Essa linha aérea é constituída basicamente por: estruturas típicas para distribuição, padrão ABNT normal N, beco B, meio beco M; estruturas de ancoragem do tipo HT com duplo poste; e estruturas metálicas especiais para trechos que exigem grandes vãos.

Tendo em vista que a maioria dos postes e cruzetas dessa linha é de concreto armado, considerado completamente condutivo em caso de descargas atmosféricas, sua isolação básica é de Tensão Suportável de Impulso (TSI) próxima de 100 kV. Tais estruturas possuem isoladores de pino simples de 15 kV (TSI de 95 kV). Estes isoladores podem estar presentes até mesmo nas estruturas HT, como suporte nas derivações e apoio de condutores de passagem, reduzindo a isolação. As estruturas de maior isolação têm ancoragem com cadeias de três ou quatro isoladores de porcelana ou vidro; recentemente, também têm sido adotados isoladores poliméricos.

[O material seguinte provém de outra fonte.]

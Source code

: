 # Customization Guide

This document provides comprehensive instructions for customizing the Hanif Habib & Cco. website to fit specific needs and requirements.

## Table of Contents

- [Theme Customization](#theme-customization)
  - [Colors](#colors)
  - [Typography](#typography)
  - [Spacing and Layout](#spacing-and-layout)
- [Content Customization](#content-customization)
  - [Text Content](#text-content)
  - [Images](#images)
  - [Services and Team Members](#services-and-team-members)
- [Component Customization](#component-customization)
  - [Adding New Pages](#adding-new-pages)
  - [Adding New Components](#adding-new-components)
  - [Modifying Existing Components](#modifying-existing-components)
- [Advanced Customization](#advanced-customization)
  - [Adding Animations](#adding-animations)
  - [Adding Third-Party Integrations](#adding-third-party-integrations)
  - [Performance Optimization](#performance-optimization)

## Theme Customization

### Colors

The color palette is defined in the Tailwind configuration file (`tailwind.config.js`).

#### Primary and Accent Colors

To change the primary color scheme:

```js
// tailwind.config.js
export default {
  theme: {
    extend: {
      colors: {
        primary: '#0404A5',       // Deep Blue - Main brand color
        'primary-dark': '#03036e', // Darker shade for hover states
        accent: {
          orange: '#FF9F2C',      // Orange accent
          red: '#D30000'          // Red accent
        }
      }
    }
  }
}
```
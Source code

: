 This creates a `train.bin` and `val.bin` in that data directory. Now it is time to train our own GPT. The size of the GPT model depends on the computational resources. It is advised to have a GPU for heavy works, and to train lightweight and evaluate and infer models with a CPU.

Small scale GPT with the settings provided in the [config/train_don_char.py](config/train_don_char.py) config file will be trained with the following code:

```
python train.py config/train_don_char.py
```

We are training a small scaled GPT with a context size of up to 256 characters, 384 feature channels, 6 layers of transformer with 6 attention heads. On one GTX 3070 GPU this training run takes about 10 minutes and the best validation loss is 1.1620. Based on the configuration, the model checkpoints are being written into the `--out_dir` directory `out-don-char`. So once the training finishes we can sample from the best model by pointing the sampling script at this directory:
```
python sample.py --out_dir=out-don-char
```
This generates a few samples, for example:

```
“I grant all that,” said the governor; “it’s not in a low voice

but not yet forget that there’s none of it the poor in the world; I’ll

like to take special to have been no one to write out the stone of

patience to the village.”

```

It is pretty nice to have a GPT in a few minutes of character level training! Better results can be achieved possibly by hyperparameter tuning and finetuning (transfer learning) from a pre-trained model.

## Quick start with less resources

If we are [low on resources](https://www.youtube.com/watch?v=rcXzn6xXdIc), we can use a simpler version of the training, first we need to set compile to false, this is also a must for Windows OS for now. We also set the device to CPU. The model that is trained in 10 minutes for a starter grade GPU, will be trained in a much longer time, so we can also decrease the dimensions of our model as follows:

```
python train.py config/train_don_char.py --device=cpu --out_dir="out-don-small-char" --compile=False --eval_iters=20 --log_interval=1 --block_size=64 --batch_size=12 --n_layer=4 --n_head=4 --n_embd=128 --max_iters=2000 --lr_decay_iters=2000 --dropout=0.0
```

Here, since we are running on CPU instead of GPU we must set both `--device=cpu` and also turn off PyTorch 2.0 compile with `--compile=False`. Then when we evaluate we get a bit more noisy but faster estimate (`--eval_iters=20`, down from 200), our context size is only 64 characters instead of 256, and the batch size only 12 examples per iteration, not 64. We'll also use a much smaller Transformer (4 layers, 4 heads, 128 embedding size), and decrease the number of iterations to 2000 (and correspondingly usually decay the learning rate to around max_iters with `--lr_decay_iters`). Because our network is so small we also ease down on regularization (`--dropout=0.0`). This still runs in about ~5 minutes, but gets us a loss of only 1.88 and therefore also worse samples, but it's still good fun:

A região onde se localiza a unidade possui alto nível ceráunico, com mais de 60 dias de trovoadas por ano (NBR 5419:2005) – fator que exerce grande impacto na operação de linhas de distribuição da mina. Em períodos de elevada atividade atmosférica, verificam-se muitos desligamentos e até mesmo queima de componentes do sistema elétrico.

As paralisações provocadas por descargas atmosféricas são atribuídas principalmente à baixa isolação e arranjo físico das linhas de distribuição e à especificação de componentes, cujo projeto não oferece alto desempenho.

Desempenho de linhas de distribuição

O desempenho de linhas de distribuição aéreas (LDA) frente a raios, além dos parâmetros da própria descarga atmosférica, depende basicamente de quatro fatores:

Esses fatores podem ser combinados de diversas formas para se atingir determinado desempenho das estruturas. Vale destacar que existem vantagens e desvantagens decorrentes de sua aplicação.

Tensão suportável de impulso das estruturas (TSI)

Se o impulso de uma dada polaridade e forma de onda é ajustado de modo que o teste em uma amostra de isolador ou cadeia de isoladores ocasione descarga disruptiva na cauda da onda em 50% das aplicações e falha nos outros 50%, o valor de pico dessa tensão é chamado de “tensão crítica de descarga” ou TSI (Tensão Suportável de Impulso).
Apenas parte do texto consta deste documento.